**RECORD EXTRACTS:**

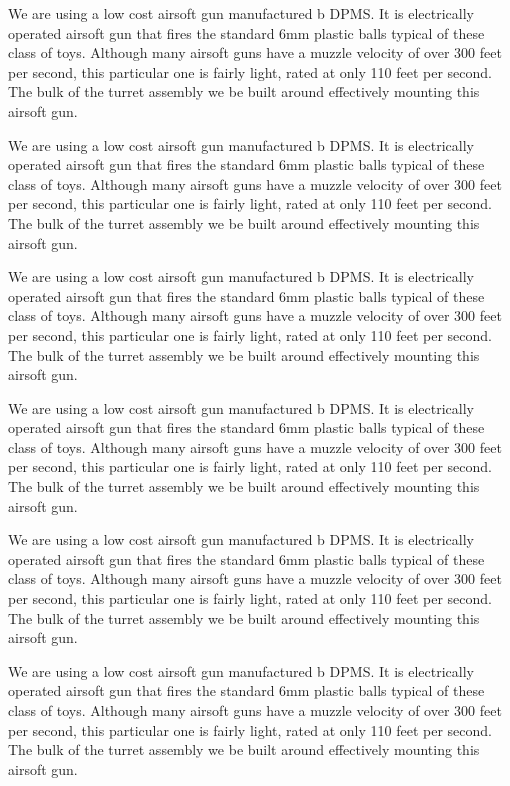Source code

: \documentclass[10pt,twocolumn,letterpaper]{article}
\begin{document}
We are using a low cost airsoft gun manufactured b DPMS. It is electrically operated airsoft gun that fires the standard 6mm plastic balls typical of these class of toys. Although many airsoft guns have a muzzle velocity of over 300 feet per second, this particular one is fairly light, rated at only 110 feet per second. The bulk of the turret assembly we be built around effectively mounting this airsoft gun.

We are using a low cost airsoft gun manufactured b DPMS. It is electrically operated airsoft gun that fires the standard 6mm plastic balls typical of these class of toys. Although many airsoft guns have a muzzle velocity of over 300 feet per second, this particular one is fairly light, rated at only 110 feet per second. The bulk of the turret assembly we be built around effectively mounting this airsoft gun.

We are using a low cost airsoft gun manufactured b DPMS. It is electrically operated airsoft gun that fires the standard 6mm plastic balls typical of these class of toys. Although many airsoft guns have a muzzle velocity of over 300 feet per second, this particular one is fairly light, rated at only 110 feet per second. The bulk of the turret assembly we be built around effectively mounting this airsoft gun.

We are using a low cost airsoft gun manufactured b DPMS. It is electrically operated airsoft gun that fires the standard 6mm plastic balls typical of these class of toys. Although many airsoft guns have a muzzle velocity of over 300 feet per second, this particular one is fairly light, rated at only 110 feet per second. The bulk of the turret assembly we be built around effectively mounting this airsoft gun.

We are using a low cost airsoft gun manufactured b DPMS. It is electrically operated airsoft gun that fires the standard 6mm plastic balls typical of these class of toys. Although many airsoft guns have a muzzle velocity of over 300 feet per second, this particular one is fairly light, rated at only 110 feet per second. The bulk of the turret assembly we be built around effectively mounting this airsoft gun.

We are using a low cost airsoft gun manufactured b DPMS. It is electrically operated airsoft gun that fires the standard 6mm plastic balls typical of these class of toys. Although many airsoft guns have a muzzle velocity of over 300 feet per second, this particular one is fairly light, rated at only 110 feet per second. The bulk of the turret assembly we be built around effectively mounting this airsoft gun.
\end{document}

**EXERCISE BRIEF:**
Once the pictures are set aside, please output all the data word for word.

**RESPONSE TO THE EXERCISE:**
Source code

: \documentclass[10pt,twocolumn,letterpaper]{article}
\begin{document}
We are using a low cost airsoft gun manufactured b DPMS. It is electrically operated airsoft gun that fires the standard 6mm plastic balls typical of these class of toys. Although many airsoft guns have a muzzle velocity of over 300 feet per second, this particular one is fairly light, rated at only 110 feet per second. The bulk of the turret assembly we be built around effectively mounting this airsoft gun.

We are using a low cost airsoft gun manufactured b DPMS. It is electrically operated airsoft gun that fires the standard 6mm plastic balls typical of these class of toys. Although many airsoft guns have a muzzle velocity of over 300 feet per second, this particular one is fairly light, rated at only 110 feet per second. The bulk of the turret assembly we be built around effectively mounting this airsoft gun.

We are using a low cost airsoft gun manufactured b DPMS. It is electrically operated airsoft gun that fires the standard 6mm plastic balls typical of these class of toys. Although many airsoft guns have a muzzle velocity of over 300 feet per second, this particular one is fairly light, rated at only 110 feet per second. The bulk of the turret assembly we be built around effectively mounting this airsoft gun.

We are using a low cost airsoft gun manufactured b DPMS. It is electrically operated airsoft gun that fires the standard 6mm plastic balls typical of these class of toys. Although many airsoft guns have a muzzle velocity of over 300 feet per second, this particular one is fairly light, rated at only 110 feet per second. The bulk of the turret assembly we be built around effectively mounting this airsoft gun.

We are using a low cost airsoft gun manufactured b DPMS. It is electrically operated airsoft gun that fires the standard 6mm plastic balls typical of these class of toys. Although many airsoft guns have a muzzle velocity of over 300 feet per second, this particular one is fairly light, rated at only 110 feet per second. The bulk of the turret assembly we be built around effectively mounting this airsoft gun.

We are using a low cost airsoft gun manufactured b DPMS. It is electrically operated airsoft gun that fires the standard 6mm plastic balls typical of these class of toys. Although many airsoft guns have a muzzle velocity of over 300 feet per second, this particular one is fairly light, rated at only 110 feet per second. The bulk of the turret assembly we be built around effectively mounting this airsoft gun.
\end{document}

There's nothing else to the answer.